-- Records shown follows --

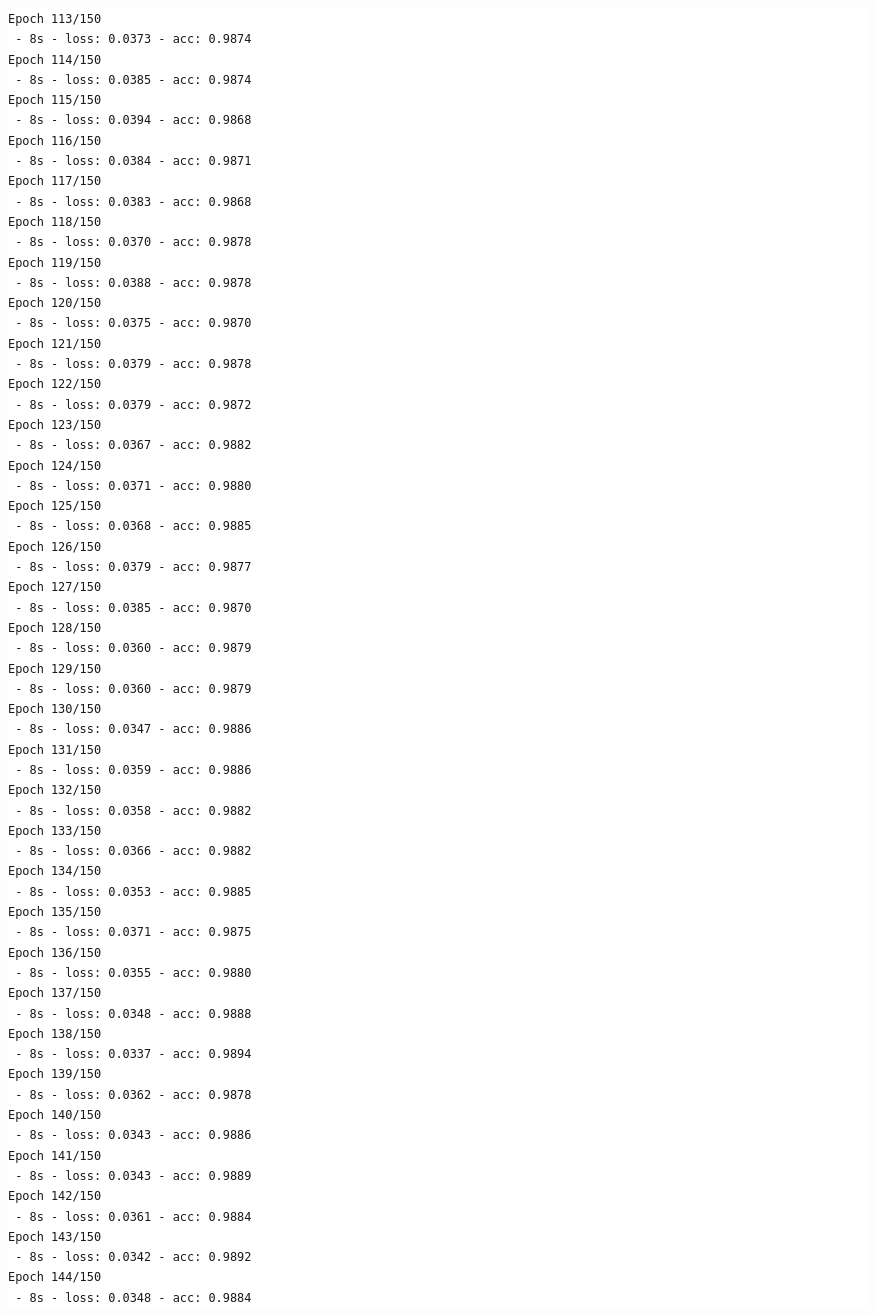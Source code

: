     Epoch 113/150
     - 8s - loss: 0.0373 - acc: 0.9874
    Epoch 114/150
     - 8s - loss: 0.0385 - acc: 0.9874
    Epoch 115/150
     - 8s - loss: 0.0394 - acc: 0.9868
    Epoch 116/150
     - 8s - loss: 0.0384 - acc: 0.9871
    Epoch 117/150
     - 8s - loss: 0.0383 - acc: 0.9868
    Epoch 118/150
     - 8s - loss: 0.0370 - acc: 0.9878
    Epoch 119/150
     - 8s - loss: 0.0388 - acc: 0.9878
    Epoch 120/150
     - 8s - loss: 0.0375 - acc: 0.9870
    Epoch 121/150
     - 8s - loss: 0.0379 - acc: 0.9878
    Epoch 122/150
     - 8s - loss: 0.0379 - acc: 0.9872
    Epoch 123/150
     - 8s - loss: 0.0367 - acc: 0.9882
    Epoch 124/150
     - 8s - loss: 0.0371 - acc: 0.9880
    Epoch 125/150
     - 8s - loss: 0.0368 - acc: 0.9885
    Epoch 126/150
     - 8s - loss: 0.0379 - acc: 0.9877
    Epoch 127/150
     - 8s - loss: 0.0385 - acc: 0.9870
    Epoch 128/150
     - 8s - loss: 0.0360 - acc: 0.9879
    Epoch 129/150
     - 8s - loss: 0.0360 - acc: 0.9879
    Epoch 130/150
     - 8s - loss: 0.0347 - acc: 0.9886
    Epoch 131/150
     - 8s - loss: 0.0359 - acc: 0.9886
    Epoch 132/150
     - 8s - loss: 0.0358 - acc: 0.9882
    Epoch 133/150
     - 8s - loss: 0.0366 - acc: 0.9882
    Epoch 134/150
     - 8s - loss: 0.0353 - acc: 0.9885
    Epoch 135/150
     - 8s - loss: 0.0371 - acc: 0.9875
    Epoch 136/150
     - 8s - loss: 0.0355 - acc: 0.9880
    Epoch 137/150
     - 8s - loss: 0.0348 - acc: 0.9888
    Epoch 138/150
     - 8s - loss: 0.0337 - acc: 0.9894
    Epoch 139/150
     - 8s - loss: 0.0362 - acc: 0.9878
    Epoch 140/150
     - 8s - loss: 0.0343 - acc: 0.9886
    Epoch 141/150
     - 8s - loss: 0.0343 - acc: 0.9889
    Epoch 142/150
     - 8s - loss: 0.0361 - acc: 0.9884
    Epoch 143/150
     - 8s - loss: 0.0342 - acc: 0.9892
    Epoch 144/150
     - 8s - loss: 0.0348 - acc: 0.9884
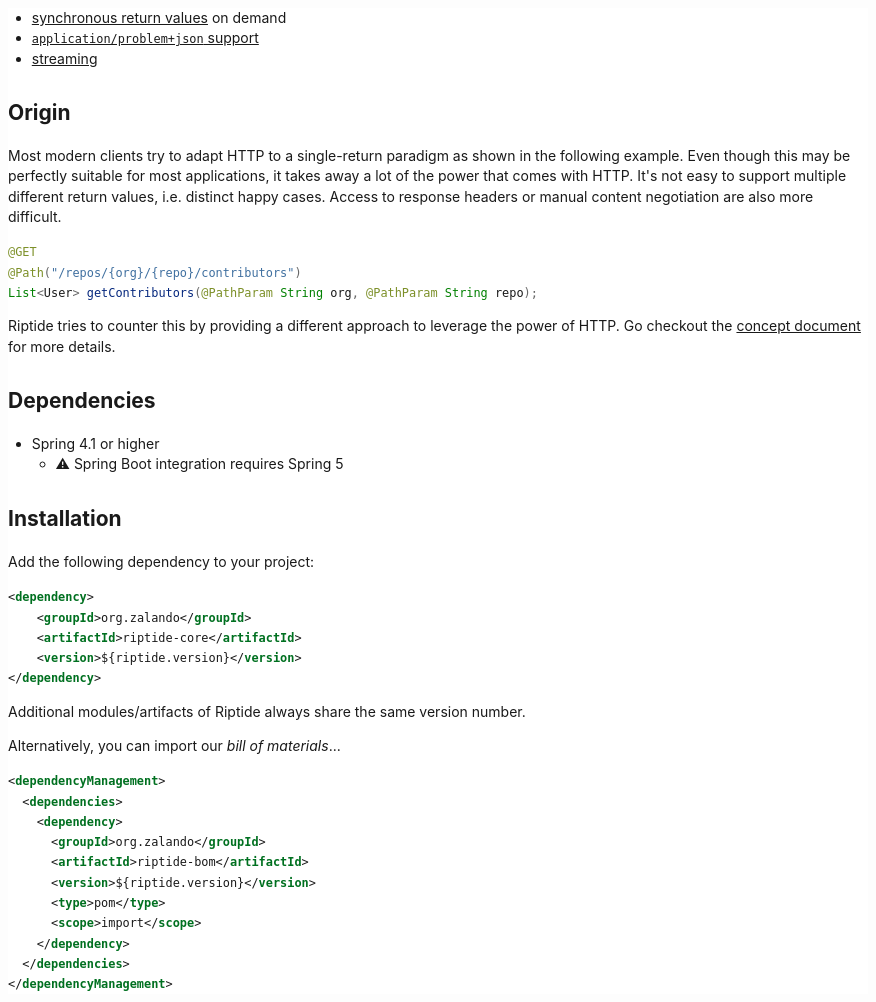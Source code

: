 - [synchronous return values](riptide-capture) on demand
- [`application/problem+json` support](riptide-problem)
- [streaming](riptide-stream)

## Origin

Most modern clients try to adapt HTTP to a single-return paradigm as shown in the following example. Even though this
may be perfectly suitable for most applications, it takes away a lot of the power that comes with HTTP. It's not easy to
support multiple different return values, i.e. distinct happy cases. Access to response headers or manual content
negotiation are also more difficult.
 
```java
@GET
@Path("/repos/{org}/{repo}/contributors")
List<User> getContributors(@PathParam String org, @PathParam String repo);
```
Riptide tries to counter this by providing a different approach to leverage the power of HTTP.
Go checkout the [concept document](docs/concepts.md) for more details.

## Dependencies

- Spring 4.1 or higher
  - :warning: Spring Boot integration requires Spring 5

## Installation

Add the following dependency to your project:

```xml
<dependency>
    <groupId>org.zalando</groupId>
    <artifactId>riptide-core</artifactId>
    <version>${riptide.version}</version>
</dependency>
```

Additional modules/artifacts of Riptide always share the same version number.

Alternatively, you can import our *bill of materials*...

```xml
<dependencyManagement>
  <dependencies>
    <dependency>
      <groupId>org.zalando</groupId>
      <artifactId>riptide-bom</artifactId>
      <version>${riptide.version}</version>
      <type>pom</type>
      <scope>import</scope>
    </dependency>
  </dependencies>
</dependencyManagement>
```
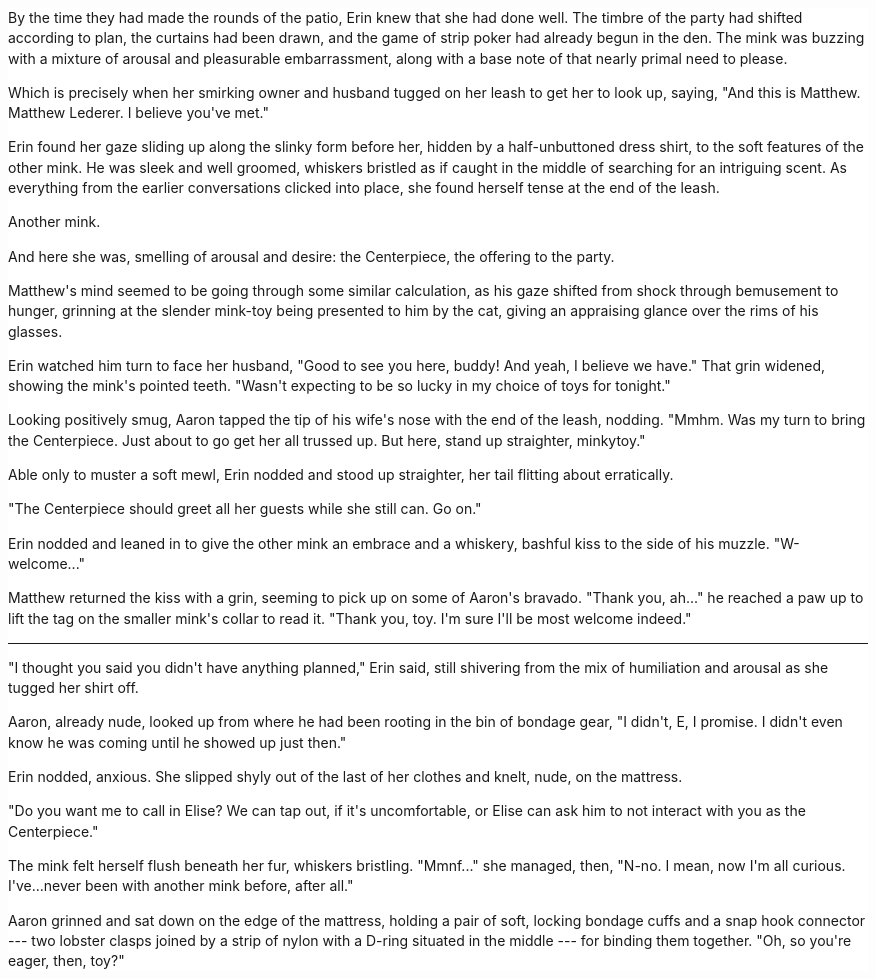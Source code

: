 By the time they had made the rounds of the patio, Erin knew that she had done well. The timbre of the party had shifted according to plan, the curtains had been drawn, and the game of strip poker had already begun in the den. The mink was buzzing with a mixture of arousal and pleasurable embarrassment, along with a base note of that nearly primal need to please.

Which is precisely when her smirking owner and husband tugged on her leash to get her to look up, saying, "And this is Matthew. Matthew Lederer. I believe you've met."

Erin found her gaze sliding up along the slinky form before her, hidden by a half-unbuttoned dress shirt, to the soft features of the other mink. He was sleek and well groomed, whiskers bristled as if caught in the middle of searching for an intriguing scent. As everything from the earlier conversations clicked into place, she found herself tense at the end of the leash.

Another mink.

And here she was, smelling of arousal and desire: the Centerpiece, the offering to the party.

Matthew's mind seemed to be going through some similar calculation, as his gaze shifted from shock through bemusement to hunger, grinning at the slender mink-toy being presented to him by the cat, giving an appraising glance over the rims of his glasses.

Erin watched him turn to face her husband, "Good to see you here, buddy! And yeah, I believe we have." That grin widened, showing the mink's pointed teeth. "Wasn't expecting to be so lucky in my choice of toys for tonight."

Looking positively smug, Aaron tapped the tip of his wife's nose with the end of the leash, nodding. "Mmhm. Was my turn to bring the Centerpiece. Just about to go get her all trussed up. But here, stand up straighter, minkytoy."

Able only to muster a soft mewl, Erin nodded and stood up straighter, her tail flitting about erratically.

"The Centerpiece should greet all her guests while she still can. Go on."

Erin nodded and leaned in to give the other mink an embrace and a whiskery, bashful kiss to the side of his muzzle. "W-welcome..."

Matthew returned the kiss with a grin, seeming to pick up on some of Aaron's bravado. "Thank you, ah..." he reached a paw up to lift the tag on the smaller mink's collar to read it. "Thank you, toy. I'm sure I'll be most welcome indeed."

-----

"I thought you said you didn't have anything planned," Erin said, still shivering from the mix of humiliation and arousal as she tugged her shirt off.

Aaron, already nude, looked up from where he had been rooting in the bin of bondage gear, "I didn't, E, I promise. I didn't even know he was coming until he showed up just then."

Erin nodded, anxious. She slipped shyly out of the last of her clothes and knelt, nude, on the mattress.

"Do you want me to call in Elise? We can tap out, if it's uncomfortable, or Elise can ask him to not interact with you as the Centerpiece."

The mink felt herself flush beneath her fur, whiskers bristling. "Mmnf..." she managed, then, "N-no. I mean, now I'm all curious. I've...never been with another mink before, after all."

Aaron grinned and sat down on the edge of the mattress, holding a pair of soft, locking bondage cuffs and a snap hook connector --- two lobster clasps joined by a strip of nylon with a D-ring situated in the middle --- for binding them together. "Oh, so you're eager, then, toy?"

-- Records shown concluded --

Work request |
What lines above contain the word "mattress"? Return each such line.

Output of the exercise |
Erin nodded, anxious. She slipped shyly out of the last of her clothes and knelt, nude, on the mattress.
Aaron grinned and sat down on the edge of the mattress, holding a pair of soft, locking bondage cuffs and a snap hook connector --- two lobster clasps joined by a strip of nylon with a D-ring situated in the middle --- for binding them together. "Oh, so you're eager, then, toy?"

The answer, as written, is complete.